Our most evolved and developed sense of our brain is sight. Essential and informative, it originates from a survival function for the human being. It allows us to inform ourselves of the danger to choose the appropriate actions and reactions to the appropriate situations, and this uses our judgment. On the other hand, in our evolution, writing (written language) has allowed us to establish a universal communication of its codes. It is for this reason as soon as wine has been the object of lust and exchange, that the first writings appear on clay amphorae, bottles and barrels. We use this primary sense to decode what cannot be seen, felt, or touched. "The elixir of the gods".

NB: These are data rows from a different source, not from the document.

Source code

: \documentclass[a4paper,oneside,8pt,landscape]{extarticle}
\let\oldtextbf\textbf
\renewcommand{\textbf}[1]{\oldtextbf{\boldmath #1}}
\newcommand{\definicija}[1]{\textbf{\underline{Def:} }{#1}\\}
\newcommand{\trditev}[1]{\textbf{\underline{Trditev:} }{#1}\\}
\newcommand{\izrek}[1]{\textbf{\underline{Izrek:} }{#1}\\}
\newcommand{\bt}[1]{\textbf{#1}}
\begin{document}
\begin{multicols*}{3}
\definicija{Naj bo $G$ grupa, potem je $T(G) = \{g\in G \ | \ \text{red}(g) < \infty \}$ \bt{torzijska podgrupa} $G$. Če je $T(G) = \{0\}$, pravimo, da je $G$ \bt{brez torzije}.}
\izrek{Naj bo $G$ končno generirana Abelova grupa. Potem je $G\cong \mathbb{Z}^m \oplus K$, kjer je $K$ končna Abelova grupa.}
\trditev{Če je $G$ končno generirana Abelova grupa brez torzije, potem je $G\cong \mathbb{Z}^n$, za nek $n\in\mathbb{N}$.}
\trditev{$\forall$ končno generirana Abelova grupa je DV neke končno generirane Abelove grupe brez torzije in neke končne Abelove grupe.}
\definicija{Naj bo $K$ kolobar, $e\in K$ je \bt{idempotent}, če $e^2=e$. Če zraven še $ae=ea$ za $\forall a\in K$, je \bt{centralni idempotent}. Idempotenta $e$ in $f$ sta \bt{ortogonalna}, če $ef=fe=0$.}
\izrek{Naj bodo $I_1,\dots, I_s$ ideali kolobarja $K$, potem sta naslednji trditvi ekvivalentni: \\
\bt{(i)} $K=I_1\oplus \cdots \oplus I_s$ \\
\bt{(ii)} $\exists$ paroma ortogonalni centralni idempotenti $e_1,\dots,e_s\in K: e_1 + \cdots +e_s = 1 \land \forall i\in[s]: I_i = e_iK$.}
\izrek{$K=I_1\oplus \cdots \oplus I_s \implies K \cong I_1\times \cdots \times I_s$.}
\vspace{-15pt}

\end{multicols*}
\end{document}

This nomenclature has followed fashions and currents, and today, knowing how to read a wine label between the lines, especially when it is American and/or what I refer to as "Vin Hipster,” is essential so as not to be deceived by what is not in writing, and therefore, of what we cannot be certain.


...21:19.1
The American Label:

The label or counter-label must absolutely provide us with accurate information regulated by the TTB (Alcohol and Tobacco Tax and Trade Bureau) and COLA (certificate of label approval).

First, the government warning (give this a quick read if you have not already done so): It is important to understand that laws are established based on minimum demands and standards. There is nothing that prevents the producer from including more details than required.

...21:19.2 ABV

Then, the entry of the alcohol level (ABV). The alcohol level is important for the consumer, because the lower the rate, the lower the percentage of sugar in the wine (except for so-called dessert wines that are lower in ABV but higher in sugar). When it comes to the labeled ABV we encounter a catch 22: a wine that has 14.0% ABV or less allows for a margin of error (intentional or not) of 1.5% more or less than what is written on the label. This means that your wine at 12.5% ABV may have an actual rate of 11% or 14%. But beware, that's not all. If the wine is at 14.1% ABV or more, the inscription can only have a margin of error less than or equal to 1%. So if your wine has 15.5% ABV in reality, it may contain only 14.5% real ABV or could be at 16.5%. (Well!!!)

Okay, so you may say to me, “so what?”

Well, if you take into consideration that the percentage of alcohol multiplied by 1.8, this gives you the sugar level, and therefore your bottle of wine at 13.5% contains 24.3 grams of sugar (equal to 5.8 tsp). 1 gram of sugar provides 3.87 kilocalories, and this represents 565 kilocalories per bottle. But if the actual ABV is 15% rather, the unsaid difference in sugar level will be 27 grams of sugar (6.5 tsp) or 63 Kilocalories more. Hello, accuracy?!

More importantly,


...21:19.3
Grape Varieties Listed (or not) on a Label:

Each state and AVA have regulations that may differ slightly from the nationally required minimum regulations. For the sake of simplicity, I will generalize this approach to all American labels.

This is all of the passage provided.